*** Begin section ***
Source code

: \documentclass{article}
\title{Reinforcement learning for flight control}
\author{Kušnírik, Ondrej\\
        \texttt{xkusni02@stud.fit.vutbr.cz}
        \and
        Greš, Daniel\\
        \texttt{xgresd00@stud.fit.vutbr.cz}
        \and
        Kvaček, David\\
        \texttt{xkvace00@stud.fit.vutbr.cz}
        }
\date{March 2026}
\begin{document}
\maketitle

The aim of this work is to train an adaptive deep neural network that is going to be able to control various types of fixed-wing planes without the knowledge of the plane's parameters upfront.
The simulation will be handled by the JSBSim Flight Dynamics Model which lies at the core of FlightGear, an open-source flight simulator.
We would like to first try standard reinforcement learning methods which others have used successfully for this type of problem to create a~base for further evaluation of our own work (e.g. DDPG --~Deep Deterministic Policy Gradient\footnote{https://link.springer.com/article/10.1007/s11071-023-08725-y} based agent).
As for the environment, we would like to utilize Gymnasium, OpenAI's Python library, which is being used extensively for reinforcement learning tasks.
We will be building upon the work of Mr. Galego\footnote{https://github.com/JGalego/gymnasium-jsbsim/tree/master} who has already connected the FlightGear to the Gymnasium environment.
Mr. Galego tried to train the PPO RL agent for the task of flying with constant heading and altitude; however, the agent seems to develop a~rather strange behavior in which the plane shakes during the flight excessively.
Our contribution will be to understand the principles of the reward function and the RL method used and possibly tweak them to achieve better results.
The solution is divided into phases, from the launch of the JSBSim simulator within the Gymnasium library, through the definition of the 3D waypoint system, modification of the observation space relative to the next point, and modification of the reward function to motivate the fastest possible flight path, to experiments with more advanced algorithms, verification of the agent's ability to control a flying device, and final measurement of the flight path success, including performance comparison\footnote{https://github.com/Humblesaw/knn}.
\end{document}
*** End section ***
== Required work ==
Above are the records; copy exactly the lines from the line with "Mr. Galego tried" through the line with "Our contribution will", both included.

== Solution below ==
Mr. Galego tried to train the PPO RL agent for the task of flying with constant heading and altitude; however, the agent seems to develop a~rather strange behavior in which the plane shakes during the flight excessively.
Our contribution will be to understand the principles of the reward function and the RL method used and possibly tweak them to achieve better results.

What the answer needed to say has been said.